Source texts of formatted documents

====

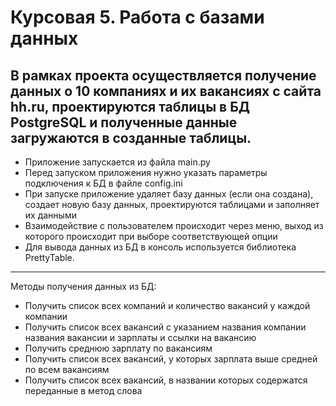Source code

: # Курсовая 5. Работа с базами данных 

## В рамках проекта осуществляется получение данных о 10 компаниях и их вакансиях с сайта hh.ru, проектируются таблицы в БД PostgreSQL и полученные данные загружаются в созданные таблицы.

- Приложение запускается из файла main.py
- Перед запуском приложения нужно указать параметры подключения к БД в файле config.ini
- При запуске приложение удаляет базу данных (если она создана), создает новую базу данных, проектируются таблицами и заполняет их данными
- Взаимодействие с пользователем происходит через меню, выход из которого происходит при выборе соответствующей опции
- Для вывода данных из БД в консоль используется библиотека PrettyTable.
___
Методы получения данных из БД:

- Получить список всех компаний и количество вакансий у каждой компании
- Получить список всех вакансий с указанием названия компании названия вакансии и зарплаты и ссылки на вакансию
- Получить среднюю зарплату по вакансиям
- Получить список всех вакансий, у которых зарплата выше средней по всем вакансиям
- Получить список всех вакансий, в названии которых содержатся переданные в метод слова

====

REQUIRED WORK:
Reproduce the records exactly, starting with their first line and ending with the line that contains "- Приложение запускается из файла main.py", though pictures should be dropped.

SOLVED PROBLEM:
Source code

: # Курсовая 5. Работа с базами данных 

## В рамках проекта осуществляется получение данных о 10 компаниях и их вакансиях с сайта hh.ru, проектируются таблицы в БД PostgreSQL и полученные данные загружаются в созданные таблицы.

- Приложение запускается из файла main.py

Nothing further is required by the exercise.